EXERCISE DESCRIPTION — Your answer must be an exact transcription of the data, with every picture omitted.

Recorded data:

BEGIN

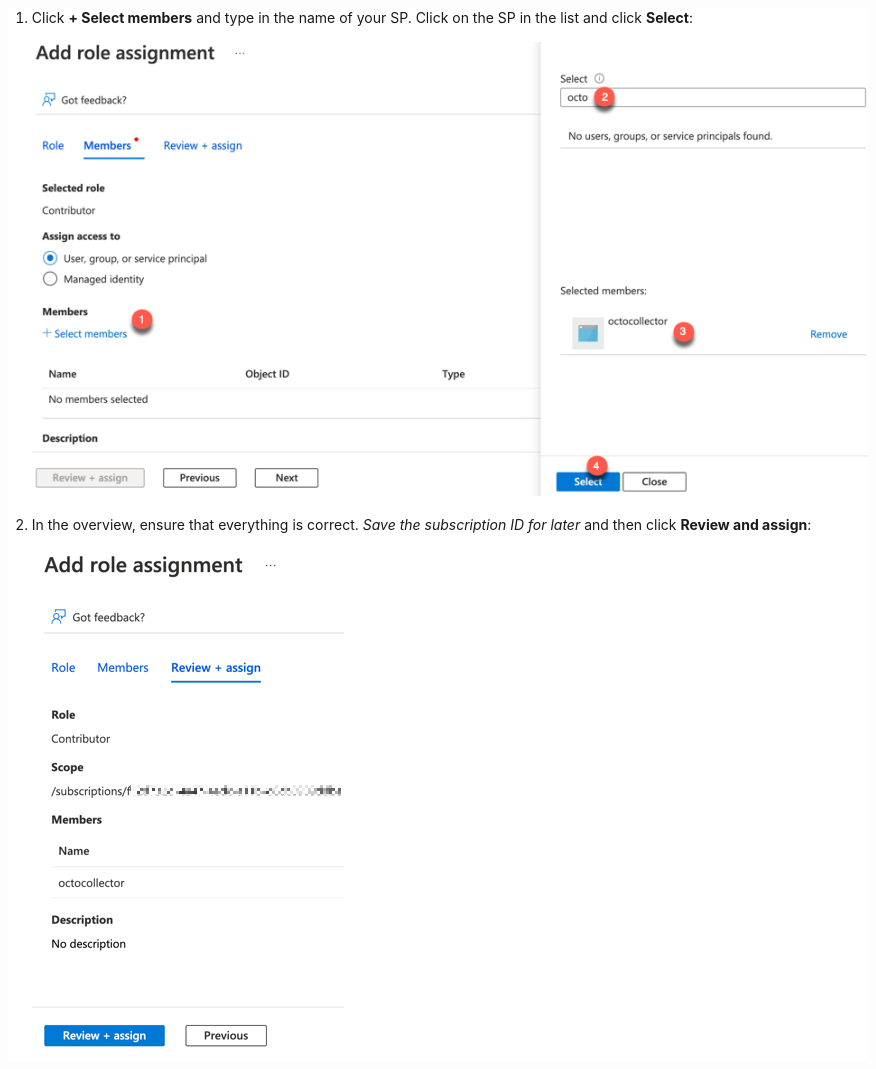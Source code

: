 1. Click **+ Select members** and type in the name of your SP. Click on the SP in the list and click **Select**:

    ![Select the SP](images/005/select-sp.png)

1. In the overview, ensure that everything is correct. _Save the subscription ID for later_ and then click **Review and assign**:

    ![Complete role assignment](images/005/complete-role-assignment.png)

END

SOLUTION BELOW —
Source code

: 1. Click **+ Select members** and type in the name of your SP. Click on the SP in the list and click **Select**:

    ![Select the SP](images/005/select-sp.png)

1. In the overview, ensure that everything is correct. _Save the subscription ID for later_ and then click **Review and assign**:

    ![Complete role assignment](images/005/complete-role-assignment.png)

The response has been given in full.